- [BRIEF] Since only the text is wanted, print every entry below exactly and omit the images.

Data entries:
....................
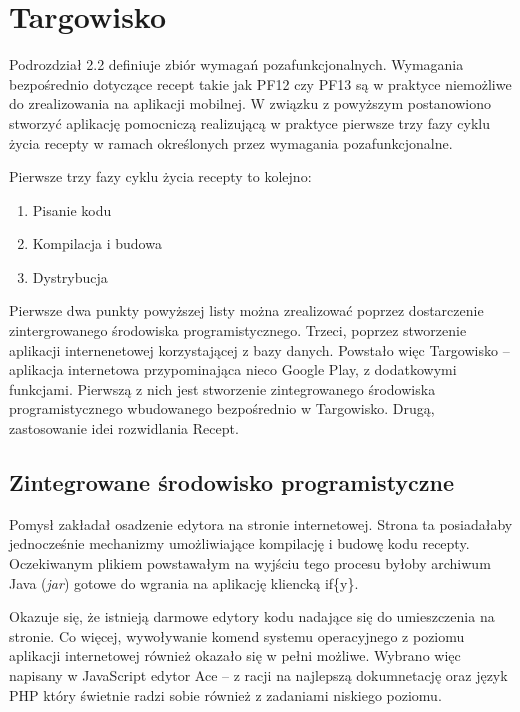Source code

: \documentclass[11pt,a4paper,polish,thesis]{dcsbook}
\begin{document}
\section{Targowisko}
Podrozdział 2.2 definiuje zbiór wymagań pozafunkcjonalnych. Wymagania bezpośrednio dotyczące recept takie jak PF12 czy PF13 są w praktyce niemożliwe do zrealizowania
na aplikacji mobilnej. W związku z powyższym postanowiono stworzyć aplikację pomocniczą realizującą w praktyce pierwsze trzy fazy cyklu życia recepty w
ramach określonych przez wymagania pozafunkcjonalne.

Pierwsze trzy fazy cyklu życia recepty to kolejno:
\begin{enumerate}
\item Pisanie kodu
\item Kompilacja i budowa
\item Dystrybucja
\end{enumerate}

Pierwsze dwa punkty powyższej listy można zrealizować poprzez dostarczenie zintergrowanego środowiska programistycznego. Trzeci, poprzez stworzenie aplikacji
internenetowej korzystającej z bazy danych. Powstało więc Targowisko -- aplikacja internetowa przypominająca nieco Google Play, z dodatkowymi funkcjami.
Pierwszą z nich jest stworzenie zintegrowanego środowiska programistycznego wbudowanego bezpośrednio w Targowisko. Drugą, zastosowanie idei rozwidlania Recept.

\subsection{Zintegrowane środowisko programistyczne}

Pomysł zakładał osadzenie edytora na stronie internetowej. Strona ta posiadałaby jednocześnie mechanizmy umożliwiające kompilację i budowę kodu recepty. Oczekiwanym
plikiem powstawałym na wyjściu tego procesu byłoby archiwum Java (\emph{jar}) gotowe do wgrania na aplikację kliencką if\{y\}.

Okazuje się, że istnieją darmowe edytory kodu nadające się do umieszczenia na stronie. Co więcej, wywoływanie komend systemu operacyjnego z poziomu aplikacji
internetowej również okazało się w pełni możliwe. Wybrano więc napisany w JavaScript edytor Ace -- z racji na najlepszą dokumnetację oraz język PHP który
świetnie radzi sobie również z zadaniami niskiego poziomu.
\end{document}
....................
- [FINISHED EXERCISE]
Source code

: \documentclass[11pt,a4paper,polish,thesis]{dcsbook}
\begin{document}
\section{Targowisko}
Podrozdział 2.2 definiuje zbiór wymagań pozafunkcjonalnych. Wymagania bezpośrednio dotyczące recept takie jak PF12 czy PF13 są w praktyce niemożliwe do zrealizowania
na aplikacji mobilnej. W związku z powyższym postanowiono stworzyć aplikację pomocniczą realizującą w praktyce pierwsze trzy fazy cyklu życia recepty w
ramach określonych przez wymagania pozafunkcjonalne.

Pierwsze trzy fazy cyklu życia recepty to kolejno:
\begin{enumerate}
\item Pisanie kodu
\item Kompilacja i budowa
\item Dystrybucja
\end{enumerate}

Pierwsze dwa punkty powyższej listy można zrealizować poprzez dostarczenie zintergrowanego środowiska programistycznego. Trzeci, poprzez stworzenie aplikacji
internenetowej korzystającej z bazy danych. Powstało więc Targowisko -- aplikacja internetowa przypominająca nieco Google Play, z dodatkowymi funkcjami.
Pierwszą z nich jest stworzenie zintegrowanego środowiska programistycznego wbudowanego bezpośrednio w Targowisko. Drugą, zastosowanie idei rozwidlania Recept.

\subsection{Zintegrowane środowisko programistyczne}

Pomysł zakładał osadzenie edytora na stronie internetowej. Strona ta posiadałaby jednocześnie mechanizmy umożliwiające kompilację i budowę kodu recepty. Oczekiwanym
plikiem powstawałym na wyjściu tego procesu byłoby archiwum Java (\emph{jar}) gotowe do wgrania na aplikację kliencką if\{y\}.

Okazuje się, że istnieją darmowe edytory kodu nadające się do umieszczenia na stronie. Co więcej, wywoływanie komend systemu operacyjnego z poziomu aplikacji
internetowej również okazało się w pełni możliwe. Wybrano więc napisany w JavaScript edytor Ace -- z racji na najlepszą dokumnetację oraz język PHP który
świetnie radzi sobie również z zadaniami niskiego poziomu.
\end{document}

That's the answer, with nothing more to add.